# Ever notice that plants LOVE lightning storms?



## fire it up (Aug 10, 2009)

With all the bad weather this year from cold to no rain, more cold and then tons and tons of rain the only upside of all of this is the storms have been bringing lots and lots of lightning.



First pic looks almost fake doesn't it?

So I would notice after a good storm with lots of strips of lightning the plants in the garden would look bigger and better, especially the peppers.
I had always heard that plants love lightning but never knew why, so I asked by best friend-Google, and here is what I found.
http://www.veggiegardener.com/blog/h...s-your-garden/


----------



## beer-b-q (Aug 10, 2009)

Helps the garden and costs me a fortune for Valium for one of my dogs.  He is terrified of Storms.  This year we have almost turned him into a junkie. lol


----------



## fire it up (Aug 10, 2009)

I should let my Mom know about that, one of her corgis is a complete spaz when there is thunder out.  Wonder if I go to the Doc and tell him I'm scared of storms he'll prescribe me something too


----------



## rivet (Aug 10, 2009)

My cat's scoff at lightning storms, but get the FEDEX dude knockin' at the door and they all run for their lives underneath the bed!

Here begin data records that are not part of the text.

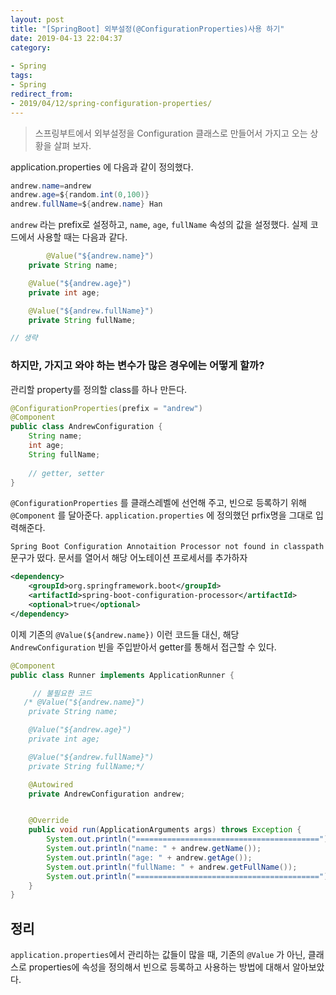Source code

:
 ```yaml
---
layout: post
title: "[SpringBoot] 외부설정(@ConfigurationProperties)사용 하기"
date: 2019-04-13 22:04:37
category: 
 
- Spring
tags: 
- Spring
redirect_from: 
- 2019/04/12/spring-configuration-properties/
---
```


> 스프링부트에서 외부설정을 Configuration 클래스로 만들어서 가지고 오는 상황을 살펴 보자.



application.properties 에 다음과 같이 정의했다. 

```java
andrew.name=andrew
andrew.age=${random.int(0,100)}
andrew.fullName=${andrew.name} Han
```

`andrew` 라는 prefix로 설정하고, `name`, `age`, `fullName` 속성의 값을 설정했다. 실제 코드에서 사용할 때는 다음과 같다. 

```java
		@Value("${andrew.name}")
    private String name;

    @Value("${andrew.age}")
    private int age;

    @Value("${andrew.fullName}")
    private String fullName;

// 생략
```



### 하지만, 가지고 와야 하는 변수가 많은 경우에는 어떻게 할까? 

관리할 property를 정의할 class를 하나 만든다. 

```java
@ConfigurationProperties(prefix = "andrew")
@Component
public class AndrewConfiguration {
    String name;
    int age;
    String fullName;
  
  	// getter, setter
}
```

`@ConfigurationProperties` 를 클래스레벨에 선언해 주고, 빈으로 등록하기 위해 `@Component` 를 달아준다. `application.properties` 에 정의했던 prfix명을 그대로 입력해준다. 



`Spring Boot Configuration Annotaition Processor not found in classpath`  문구가 떴다. 문서를 열어서 해당 어노테이션 프로세서를 추가하자 

```xml
<dependency>
  	<groupId>org.springframework.boot</groupId>
  	<artifactId>spring-boot-configuration-processor</artifactId>
  	<optional>true</optional>
</dependency>
```



이제 기존의 `@Value(${andrew.name})` 이런 코드들 대신, 해당 `AndrewConfiguration` 빈을 주입받아서 getter를 통해서 접근할 수 있다. 



```java
@Component
public class Runner implements ApplicationRunner {

	 // 불필요한 코드
   /* @Value("${andrew.name}")
    private String name;

    @Value("${andrew.age}")
    private int age;

    @Value("${andrew.fullName}")
    private String fullName;*/

    @Autowired
    private AndrewConfiguration andrew;


    @Override
    public void run(ApplicationArguments args) throws Exception {
        System.out.println("=========================================");
        System.out.println("name: " + andrew.getName());
        System.out.println("age: " + andrew.getAge());
        System.out.println("fullName: " + andrew.getFullName());
        System.out.println("=========================================");
    }
}
```





## 정리

`application.properties`에서 관리하는 값들이 많을 때, 기존의 `@Value`  가 아닌, 클래스로 properties에 속성을 정의해서 빈으로 등록하고 사용하는 방법에 대해서 알아보았다. 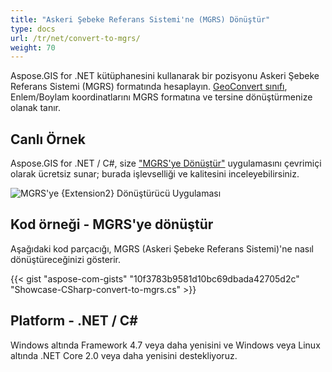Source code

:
 ```yaml
---
title: "Askeri Şebeke Referans Sistemi'ne (MGRS) Dönüştür"
type: docs
url: /tr/net/convert-to-mgrs/
weight: 70
---
```


Aspose.GIS for .NET kütüphanesini kullanarak bir pozisyonu Askeri Şebeke Referans Sistemi (MGRS) formatında hesaplayın. [GeoConvert sınıfı](https://reference.aspose.com/gis/net/aspose.gis/geoconvert), Enlem/Boylam koordinatlarını MGRS formatına ve tersine dönüştürmenize olanak tanır.

## **Canlı Örnek**

Aspose.GIS for .NET / C#, size ["MGRS'ye Dönüştür"](https://products.aspose.app/gis/coordinates/convert-to-mgrs) uygulamasını çevrimiçi olarak ücretsiz sunar; burada işlevselliği ve kalitesini inceleyebilirsiniz.

![MGRS'ye {Extension2} Dönüştürücü Uygulaması](coordinates.png)

## **Kod örneği - MGRS'ye dönüştür**

Aşağıdaki kod parçacığı, MGRS (Askeri Şebeke Referans Sistemi)'ne nasıl dönüştüreceğinizi gösterir.

{{< gist "aspose-com-gists" "10f3783b9581d10bc69dbada42705d2c" "Showcase-CSharp-convert-to-mgrs.cs" >}}

## **Platform - .NET / C#**

Windows altında Framework 4.7 veya daha yenisini ve Windows veya Linux altında .NET Core 2.0 veya daha yenisini destekliyoruz.
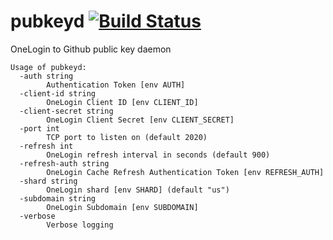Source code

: # pubkeyd [![Build Status](https://travis-ci.org/lloesche/pubkeyd.svg?branch=master)](https://travis-ci.org/lloesche/pubkeyd)
OneLogin to Github public key daemon
```
Usage of pubkeyd:
  -auth string
        Authentication Token [env AUTH]
  -client-id string
        OneLogin Client ID [env CLIENT_ID]
  -client-secret string
        OneLogin Client Secret [env CLIENT_SECRET]
  -port int
        TCP port to listen on (default 2020)
  -refresh int
        OneLogin refresh interval in seconds (default 900)
  -refresh-auth string
        OneLogin Cache Refresh Authentication Token [env REFRESH_AUTH]
  -shard string
        OneLogin shard [env SHARD] (default "us")
  -subdomain string
        OneLogin Subdomain [env SUBDOMAIN]
  -verbose
        Verbose logging
```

For plants, yep, the lightning storm does something to them and its good too. Got one (very minor) going on now and I'm sure it'll do good. Definitely need the water on the lawn


----------



## richoso1 (Aug 10, 2009)

If lightning is a fix, I'll hookup my plants to a battery charger. Those are some real good pics, thanks for sharing.


----------



## morkdach (Aug 10, 2009)

nice pics 
	

	
	
		
		



		
		
	


	





kinda looked like salina kansas today


----------



## fire it up (Aug 10, 2009)

Just the opposite here, I would like at least 2 days of sun but it seems like out of the past few months it has rained about 80% of the time.
Tomatoes are splitting like crazy and I can't even give the plants their nutrients because they need to be watered into the soil.
75% chance of rain tonight even...
Have to get my post up from yesterday, smoking some thighs and then one hell of a storm blew in, I mean downpours.  Almost ruined my smoke, almost.


----------



## alx (Aug 10, 2009)

LOL.......I never thought about lightning and the effects on plants.I do like the air pressure change,rain that accompanies a storm on a hot day..I will look into that now that you brought it up.


----------



## linescum (Aug 11, 2009)

my boxer wedges herself behind the toilet if we forget to shut the door..then usually ends up in the hall closet till it's over


----------



## fishawn (Aug 11, 2009)

On the same kinda note (maybe) anyone notice any relationship between animals and earthquakes? We had a big one here in 1998 I think it was. About 1 hour before it happened, I was mowing my lawn on my rider and had LOTS of birds flying around me and low to the ground which had never happened before.... I told my mom about it and she said she had "A whole bunch of possums" in her back yard before it happened.... Strange but true!


----------



## harper072554 (Jan 16, 2010)

It is amazing what weather like that can do to things and animals...


----------



## gnubee (Jan 16, 2010)

In 2007 we got two Shiz Tsu puppies. The little girl was 1/2 the size of her brother a really tiny dog. Also living with us were 2 older cocker spanials and a black lab and a mature Shiz Tsu. All four of these older bigger dogs were terrified of lightning. The bigger dogs live upstairs with my Sister in Law and her significant other. She is afraid of lightning.

So the first day I heard thunder in the distance I headed outside to get the fraidy cat dogs inside. I opened the door and four dogs raced inside and upstairs to all hide under the bed. 

Not so the two little Shiz Tsu puppies they had stayed outside when the other dogs bolted for the door because my wife was outside talking to the neighbour. Just as I got to where my wife and they were there was a tremendous flash of lightning about a 1/2 mile away and quickly a bang crack of very loud thunder. The smaller dog ran towards me a bit scared but I am not afraid of lightning and nor was the neighbour and my wife. So she calmed down right away. Not so her little brother, He decided he didn't like thunder and lightning and spent the next 2 minutes bitching it out, barking his head of and strutting back and fourth like he does when an airplane has the effrontery to fly near his yard. His little sister went and sat down beside him and the two of them defended their territory against the thunder most of the afternoon. It was amazing to watch. I believe that if their master doesn't show fear of thunder and lightning the dogs will pick up on that.


----------



## fire it up (Jan 16, 2010)

GnuBee, that was a great story.
I can just picture the little tough guy ready to whoop that thunder.


----------